## EXERCISE OBJECTIVE
Scan the entries below line by line and state how many lines contain the string "routes", giving only the number.

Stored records
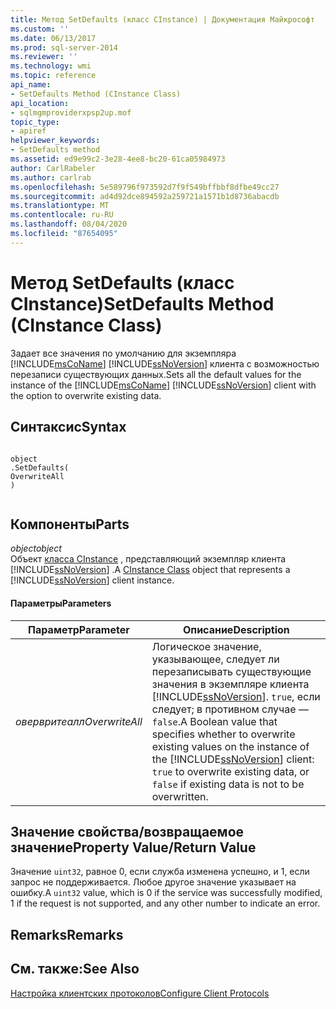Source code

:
 ```yaml
---
title: Метод SetDefaults (класс CInstance) | Документация Майкрософт
ms.custom: ''
ms.date: 06/13/2017
ms.prod: sql-server-2014
ms.reviewer: ''
ms.technology: wmi
ms.topic: reference
api_name:
- SetDefaults Method (CInstance Class)
api_location:
- sqlmgmproviderxpsp2up.mof
topic_type:
- apiref
helpviewer_keywords:
- SetDefaults method
ms.assetid: ed9e99c2-3e28-4ee8-bc20-61ca05984973
author: CarlRabeler
ms.author: carlrab
ms.openlocfilehash: 5e589796f973592d7f9f549bffbbf8dfbe49cc27
ms.sourcegitcommit: ad4d92dce894592a259721a1571b1d8736abacdb
ms.translationtype: MT
ms.contentlocale: ru-RU
ms.lasthandoff: 08/04/2020
ms.locfileid: "87654095"
---
```

# <a name="setdefaults-method-cinstance-class"></a><span data-ttu-id="46ee2-102">Метод SetDefaults (класс CInstance)</span><span class="sxs-lookup"><span data-stu-id="46ee2-102">SetDefaults Method (CInstance Class)</span></span>
  <span data-ttu-id="46ee2-103">Задает все значения по умолчанию для экземпляра [!INCLUDE[msCoName](../../includes/msconame-md.md)] [!INCLUDE[ssNoVersion](../../includes/ssnoversion-md.md)] клиента с возможностью перезаписи существующих данных.</span><span class="sxs-lookup"><span data-stu-id="46ee2-103">Sets all the default values for the instance of the [!INCLUDE[msCoName](../../includes/msconame-md.md)] [!INCLUDE[ssNoVersion](../../includes/ssnoversion-md.md)] client with the option to overwrite existing data.</span></span>  
  
## <a name="syntax"></a><span data-ttu-id="46ee2-104">Синтаксис</span><span class="sxs-lookup"><span data-stu-id="46ee2-104">Syntax</span></span>  
  
```  
  
object  
.SetDefaults(  
OverwriteAll  
)  
  
```  
  
## <a name="parts"></a><span data-ttu-id="46ee2-105">Компоненты</span><span class="sxs-lookup"><span data-stu-id="46ee2-105">Parts</span></span>  
 <span data-ttu-id="46ee2-106">*object*</span><span class="sxs-lookup"><span data-stu-id="46ee2-106">*object*</span></span>  
 <span data-ttu-id="46ee2-107">Объект [класса CInstance](cinstance-class.md) , представляющий экземпляр клиента [!INCLUDE[ssNoVersion](../../includes/ssnoversion-md.md)] .</span><span class="sxs-lookup"><span data-stu-id="46ee2-107">A [CInstance Class](cinstance-class.md) object that represents a [!INCLUDE[ssNoVersion](../../includes/ssnoversion-md.md)] client instance.</span></span>  
  
#### <a name="parameters"></a><span data-ttu-id="46ee2-108">Параметры</span><span class="sxs-lookup"><span data-stu-id="46ee2-108">Parameters</span></span>  
  
|<span data-ttu-id="46ee2-109">Параметр</span><span class="sxs-lookup"><span data-stu-id="46ee2-109">Parameter</span></span>|<span data-ttu-id="46ee2-110">Описание</span><span class="sxs-lookup"><span data-stu-id="46ee2-110">Description</span></span>|  
|---------------|-----------------|  
|<span data-ttu-id="46ee2-111">*овервритеалл*</span><span class="sxs-lookup"><span data-stu-id="46ee2-111">*OverwriteAll*</span></span>|<span data-ttu-id="46ee2-112">Логическое значение, указывающее, следует ли перезаписывать существующие значения в экземпляре клиента [!INCLUDE[ssNoVersion](../../includes/ssnoversion-md.md)]. `true`, если следует; в противном случае — `false`.</span><span class="sxs-lookup"><span data-stu-id="46ee2-112">A Boolean value that specifies whether to overwrite existing values on the instance of the [!INCLUDE[ssNoVersion](../../includes/ssnoversion-md.md)] client: `true` to overwrite existing data, or `false` if existing data is not to be overwritten.</span></span>|  
  
## <a name="property-valuereturn-value"></a><span data-ttu-id="46ee2-113">Значение свойства/возвращаемое значение</span><span class="sxs-lookup"><span data-stu-id="46ee2-113">Property Value/Return Value</span></span>  
 <span data-ttu-id="46ee2-114">Значение `uint32`, равное 0, если служба изменена успешно, и 1, если запрос не поддерживается. Любое другое значение указывает на ошибку.</span><span class="sxs-lookup"><span data-stu-id="46ee2-114">A `uint32` value, which is 0 if the service was successfully modified, 1 if the request is not supported, and any other number to indicate an error.</span></span>  
  
## <a name="remarks"></a><span data-ttu-id="46ee2-115">Remarks</span><span class="sxs-lookup"><span data-stu-id="46ee2-115">Remarks</span></span>  
  
## <a name="see-also"></a><span data-ttu-id="46ee2-116">См. также:</span><span class="sxs-lookup"><span data-stu-id="46ee2-116">See Also</span></span>  
 [<span data-ttu-id="46ee2-117">Настройка клиентских протоколов</span><span class="sxs-lookup"><span data-stu-id="46ee2-117">Configure Client Protocols</span></span>](https://technet.microsoft.com/library/ms181035.aspx)  
  
  
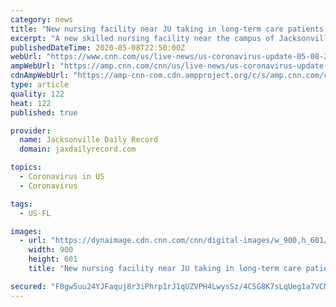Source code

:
 ```yaml
---
category: news
title: "New nursing facility near JU taking in long-term care patients with COVID-19"
excerpt: "A new skilled nursing facility near the campus of Jacksonville University is partnering with the state to accept long-term care residents with COVID-19. Dolphin Pointe Health Care is working with the Florida Agency for Health Care Administration to isolate contagious COVID-19 patients that don’t require hospitalization,"
publishedDateTime: 2020-05-08T22:50:00Z
webUrl: "https://www.cnn.com/us/live-news/us-coronavirus-update-05-08-20/h_c1e1dc774839f57d49718f5f0aa1cfe1"
ampWebUrl: "https://amp.cnn.com/cnn/us/live-news/us-coronavirus-update-05-08-20/index.html"
cdnAmpWebUrl: "https://amp-cnn-com.cdn.ampproject.org/c/s/amp.cnn.com/cnn/us/live-news/us-coronavirus-update-05-08-20/index.html"
type: article
quality: 122
heat: 122
published: true

provider:
  name: Jacksonville Daily Record
  domain: jaxdailyrecord.com

topics:
  - Coronavirus in US
  - Coronavirus

tags:
  - US-FL

images:
  - url: "https://dynaimage.cdn.cnn.com/cnn/digital-images/w_900,h_601/6c47ecdf-6510-4cc4-802f-aba30a590622.jpg"
    width: 900
    height: 601
    title: "New nursing facility near JU taking in long-term care patients with COVID-19"

secured: "F0gw5uu24YJFaquj8r3iPhrp1rJ1qUZVPH4LwysSz/4C5G8K7sLqUeg1a7VCNtJFvK0BIl/UGoGLLODgOsGn9H+I/+KyRwKS/1BO2xegPJFvDssWibk2B4krs25vaV/4iCLFO2tvaC66ZwQkMcjUpjRzozkdq7TjXH/Gjw+/j1Ai9qdH5//6ALEcq9kqutC8ZIvD8wRzr41K/1wLnyMFhXfnyFtlFR9q0MdAS4COkC+kx7UMrU5iHlSM4t49eq9UK7cN/J2a9MOOsL3bYiFNHWBDPcWgtN1QqkrpL+B8GpBPXEuEzSqj3ADFo9h/arMODC1Qz/GDa4YqHls9i5TcVU0x18HUqRGAhtGsRXH9oiiWBqH4ys9OonJ+nDy+RfUE+VTW8RHulibcf81hX1mjmZadwbOMfsLjn8oAW5+u9ywBhNUxxcuw810P6//n3+p6hpY1AwolVTQ9Wa/Ny9IzI9Zn9INuUD1o/pOouI4eYAg=;k/LTTq1TKrSMmFJUR5K+xA=="
---
```


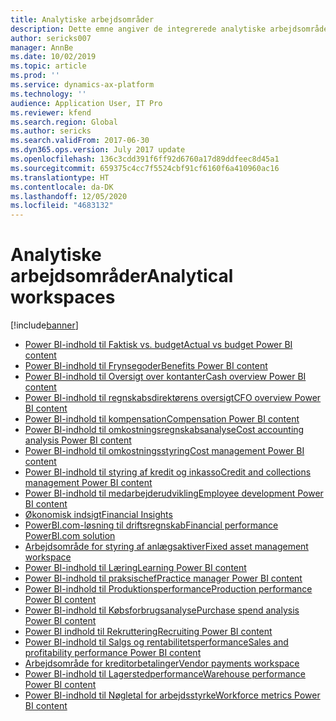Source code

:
 ```yaml
---
title: Analytiske arbejdsområder
description: Dette emne angiver de integrerede analytiske arbejdsområder, der er tilgængelige, og henviser til ressourcer, hvor du kan få flere oplysninger om dem.
author: sericks007
manager: AnnBe
ms.date: 10/02/2019
ms.topic: article
ms.prod: ''
ms.service: dynamics-ax-platform
ms.technology: ''
audience: Application User, IT Pro
ms.reviewer: kfend
ms.search.region: Global
ms.author: sericks
ms.search.validFrom: 2017-06-30
ms.dyn365.ops.version: July 2017 update
ms.openlocfilehash: 136c3cdd391f6ff92d6760a17d89ddfeec8d45a1
ms.sourcegitcommit: 659375c4cc7f5524cbf91cf6160f6a410960ac16
ms.translationtype: HT
ms.contentlocale: da-DK
ms.lasthandoff: 12/05/2020
ms.locfileid: "4683132"
---
```

# <a name="analytical-workspaces"></a><span data-ttu-id="97879-103">Analytiske arbejdsområder</span><span class="sxs-lookup"><span data-stu-id="97879-103">Analytical workspaces</span></span>
[!include[banner](../includes/banner.md)]

- [<span data-ttu-id="97879-104">Power BI-indhold til Faktisk vs. budget</span><span class="sxs-lookup"><span data-stu-id="97879-104">Actual vs budget Power BI content</span></span>](ledger-budgets-power-bi.md)
- [<span data-ttu-id="97879-105">Power BI-indhold til Frynsegoder</span><span class="sxs-lookup"><span data-stu-id="97879-105">Benefits Power BI content</span></span>](benefits-power-bi.md)
- [<span data-ttu-id="97879-106">Power BI-indhold til Oversigt over kontanter</span><span class="sxs-lookup"><span data-stu-id="97879-106">Cash overview Power BI content</span></span>](../../../finance/cash-bank-management/Cash-Overview-Power-BI-content.md)
- [<span data-ttu-id="97879-107">Power BI-indhold til regnskabsdirektørens oversigt</span><span class="sxs-lookup"><span data-stu-id="97879-107">CFO overview Power BI content</span></span>](CFO-power-bi.md)
- [<span data-ttu-id="97879-108">Power BI-indhold til kompensation</span><span class="sxs-lookup"><span data-stu-id="97879-108">Compensation Power BI content</span></span>](compensation-power-bi.md)
- [<span data-ttu-id="97879-109">Power BI-indhold til omkostningsregnskabsanalyse</span><span class="sxs-lookup"><span data-stu-id="97879-109">Cost accounting analysis Power BI content</span></span>](cost-accounting-analysis-content-pack.md) 
- [<span data-ttu-id="97879-110">Power BI-indhold til omkostningsstyring</span><span class="sxs-lookup"><span data-stu-id="97879-110">Cost management Power BI content</span></span>](cost-management-content-pack.md)
- [<span data-ttu-id="97879-111">Power BI-indhold til styring af kredit og inkasso</span><span class="sxs-lookup"><span data-stu-id="97879-111">Credit and collections management Power BI content</span></span>](../../../finance/accounts-receivable/credit-collections-power-bi.md)
- [<span data-ttu-id="97879-112">Power BI-indhold til medarbejderudvikling</span><span class="sxs-lookup"><span data-stu-id="97879-112">Employee development Power BI content</span></span>](employee-development-PBI.md) 
- [<span data-ttu-id="97879-113">Økonomisk indsigt</span><span class="sxs-lookup"><span data-stu-id="97879-113">Financial Insights</span></span>](financial-insights.md)
- [<span data-ttu-id="97879-114">PowerBI.com-løsning til driftsregnskab</span><span class="sxs-lookup"><span data-stu-id="97879-114">Financial performance PowerBI.com solution</span></span>](financial-performance-power-bi-content-pack.md)
- [<span data-ttu-id="97879-115">Arbejdsområde for styring af anlægsaktiver</span><span class="sxs-lookup"><span data-stu-id="97879-115">Fixed asset management workspace</span></span>](../../../finance/fixed-assets/Fixed-asset-management-workspace.md)
- [<span data-ttu-id="97879-116">Power BI-indhold til Læring</span><span class="sxs-lookup"><span data-stu-id="97879-116">Learning Power BI content</span></span>](learning-power-bi.md)
- [<span data-ttu-id="97879-117">Power BI-indhold til praksischef</span><span class="sxs-lookup"><span data-stu-id="97879-117">Practice manager Power BI content</span></span>](practice-manager-power-bi.md)
- [<span data-ttu-id="97879-118">Power BI-indhold til Produktionsperformance</span><span class="sxs-lookup"><span data-stu-id="97879-118">Production performance Power BI content</span></span>](production-performance-power-bi.md)
- [<span data-ttu-id="97879-119">Power BI-indhold til Købsforbrugsanalyse</span><span class="sxs-lookup"><span data-stu-id="97879-119">Purchase spend analysis Power BI content</span></span>](purchase-content-pack-for-power-bi.md) 
- [<span data-ttu-id="97879-120">Power BI indhold til Rekruttering</span><span class="sxs-lookup"><span data-stu-id="97879-120">Recruiting Power BI content</span></span>](recruiting-analysis-power-bi-content-pack.md) 
- [<span data-ttu-id="97879-121">Power BI-indhold til Salgs og rentabilitetsperformance</span><span class="sxs-lookup"><span data-stu-id="97879-121">Sales and profitability performance Power BI content</span></span>](sales-profitability-performance-content-pack.md)
- [<span data-ttu-id="97879-122">Arbejdsområde for kreditorbetalinger</span><span class="sxs-lookup"><span data-stu-id="97879-122">Vendor payments workspace</span></span>](../../../finance/accounts-payable/Vendor-payments-workspace.md)
- [<span data-ttu-id="97879-123">Power BI-indhold til Lagerstedperformance</span><span class="sxs-lookup"><span data-stu-id="97879-123">Warehouse performance Power BI content</span></span>](warehouse-power-bi-content.md)
- [<span data-ttu-id="97879-124">Power BI-indhold til Nøgletal for arbejdsstyrke</span><span class="sxs-lookup"><span data-stu-id="97879-124">Workforce metrics Power BI content</span></span>](workforce-analysis-power-bi-content-pack.md)

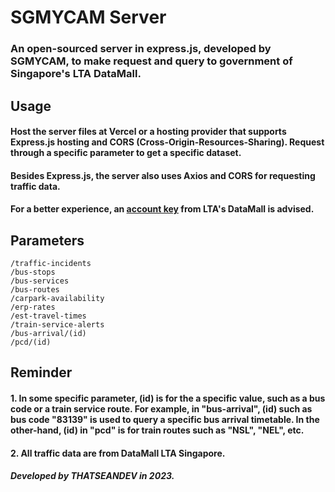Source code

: # SGMYCAM Server
### An open-sourced server in express.js, developed by SGMYCAM, to make request and query to government of Singapore's LTA DataMall. 

## Usage
#### Host the server files at Vercel or a hosting provider that supports Express.js hosting and CORS (Cross-Origin-Resources-Sharing). Request through a specific parameter to get a specific dataset. 

#### Besides Express.js, the server also uses Axios and CORS for requesting traffic data. 

#### For a better experience, an <a target="_blank" href="https://datamall.lta.gov.sg/content/datamall/en/request-for-api.html">account key</a> from LTA's DataMall is advised. 

## Parameters
```
/traffic-incidents
/bus-stops
/bus-services
/bus-routes
/carpark-availability
/erp-rates
/est-travel-times
/train-service-alerts
/bus-arrival/(id)
/pcd/(id)
```

## Reminder
#### 1. In some specific parameter, (id) is for the a specific value, such as a bus code or a train service route. For example, in "bus-arrival", (id) such as bus code "83139" is used to query a specific bus arrival timetable. In the other-hand, (id) in "pcd" is for train routes such as "NSL", "NEL", etc. 

#### 2. All traffic data are from DataMall LTA Singapore.  

##### Developed by THATSEANDEV in 2023. 
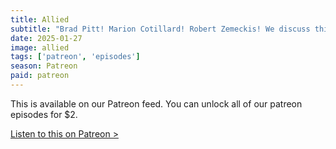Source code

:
 ```yaml
---
title: Allied
subtitle: "Brad Pitt! Marion Cotillard! Robert Zemeckis! We discuss this mostly forgettable and harmless film until we just started talking about drawing clocks again."
date: 2025-01-27
image: allied
tags: ['patreon', 'episodes']
season: Patreon
paid: patreon
---
```

<div class="callout patreon">
This is available on our Patreon feed. You can unlock all of our patreon episodes for $2.

<a class="button" href="https://www.patreon.com/posts/paid-podcast-120909704">Listen to this on Patreon &gt;</a>
</div>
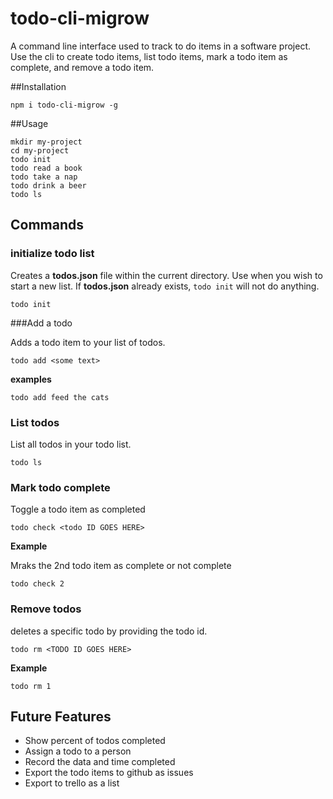 # todo-cli-migrow

A command line interface used to track to do items in a software project. Use the cli to create todo items, list todo items, mark a todo item as complete, and remove a todo item.

##Installation

```
npm i todo-cli-migrow -g
```

##Usage

```
mkdir my-project
cd my-project
todo init
todo read a book
todo take a nap
todo drink a beer
todo ls
```

## Commands

### initialize todo list

Creates a **todos.json** file within the current directory. Use when you wish to start a new list. If **todos.json** already exists, `todo init` will not do anything.

```
todo init
```

###Add a todo

Adds a todo item to your list of todos.

```
todo add <some text>
```

**examples**

```
todo add feed the cats
```

### List todos

List all todos in your todo list.

```
todo ls
```

### Mark todo complete

Toggle a todo item as completed

```
todo check <todo ID GOES HERE>
```

**Example**

Mraks the 2nd todo item as complete or not complete

```
todo check 2
```

### Remove todos

deletes a specific todo by providing the todo id.

```
todo rm <TODO ID GOES HERE>
```

**Example**

```
todo rm 1
```

## Future Features

* Show percent of todos completed
* Assign a todo to a person
* Record the data and time completed
* Export the todo items to github as issues
* Export to trello as a list

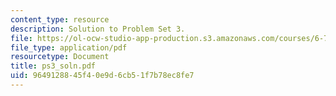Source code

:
```yaml
---
content_type: resource
description: Solution to Problem Set 3.
file: https://ol-ocw-studio-app-production.s3.amazonaws.com/courses/6-777j-design-and-fabrication-of-microelectromechanical-devices-spring-2007/9649128845f40e9d6cb51f7b78ec8fe7_ps3_soln.pdf
file_type: application/pdf
resourcetype: Document
title: ps3_soln.pdf
uid: 96491288-45f4-0e9d-6cb5-1f7b78ec8fe7
---
```


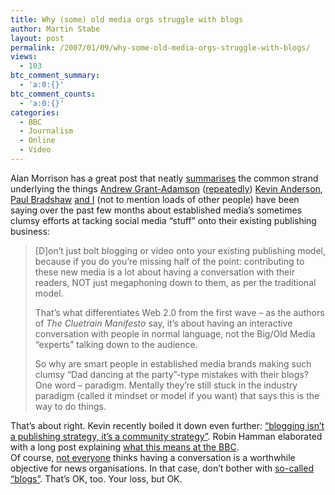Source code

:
 ```yaml
---
title: Why (some) old media orgs struggle with blogs
author: Martin Stabe
layout: post
permalink: /2007/01/09/why-some-old-media-orgs-struggle-with-blogs/
views:
  - 103
btc_comment_summary:
  - 'a:0:{}'
btc_comment_counts:
  - 'a:0:{}'
categories:
  - BBC
  - Journalism
  - Online
  - Video
---
```

Alan Morrison has a great post that neatly [summarises][1] the common strand underlying the things [Andrew Grant-Adamson][2] ([repeatedly][3]) [Kevin Anderson][4], [Paul Bradshaw][5] [and I][6] (not to mention loads of other people) have been saying over the past few months about established media&#8217;s sometimes clumsy efforts at tacking social media &#8220;stuff&#8221; onto their existing publishing business:

> [D]on’t just bolt blogging or video onto your existing publishing model, because if you do you’re missing half of the point: contributing to these new media is a lot about having a conversation with their readers, NOT just megaphoning down to them, as per the traditional model.
> 
> That’s what differentiates Web 2.0 from the first wave – as the authors of *The Cluetrain Manifesto* say, it’s about having an interactive conversation with people in normal language, not the Big/Old Media “experts” talking down to the audience.
> 
> So why are smart people in established media brands making such clumsy “Dad dancing at the party”-type mistakes with their blogs? One word – paradigm. Mentally they’re still stuck in the industry paradigm (called it mindset or model if you want) that says this is the way to do things.

That&#8217;s about right. Kevin recently boiled it down even further: [&#8220;blogging isn&#8217;t a publishing strategy, it&#8217;s a community strategy&#8221;][7]. Robin Hamman elaborated with a long post explaining [what this means at the BBC][8].  
Of course, [not everyone][9] thinks having a conversation is a worthwhile objective for news organisations. In that case, don&#8217;t bother with [so-called &#8220;blogs&#8221;][10]. That&#8217;s OK, too. Your loss, but OK.

 [1]: http://alans-media-matters.blogspot.com/2007/01/think-carefully-before-jumping-onto.html
 [2]: http://discuss.pressgazette.co.uk/journalism-article.aspx?id_Content=5750
 [3]: http://www.wordblog.co.uk/2007/01/02/five-tests-to-avoid-blog-failure/
 [4]: http://discuss.pressgazette.co.uk/journalism-article.aspx?id_Content=5497
 [5]: http://discuss.pressgazette.co.uk/journalism-article.aspx?id_Content=5575
 [6]: http://www.martinstabe.com/blog/2006/12/28/the-independents-blogs-must-do-better/
 [7]: http://strange.corante.com/archives/2006/11/12/blogging_isnt_a_publishing_strategy.php
 [8]: http://www.bbc.co.uk/blogs/podsandblogs/2006/11/whats_the_purpose_of_tv_and_ra.shtml
 [9]: http://www.latimes.com/news/opinion/la-oe-stein2jan02,0,3287162.column?coll=la-opinion-columnists
 [10]: http://www.pressgazette.co.uk/blog/2006/04/27/trevor-kavanagh-non-blogger/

## TASK OUTPUT
2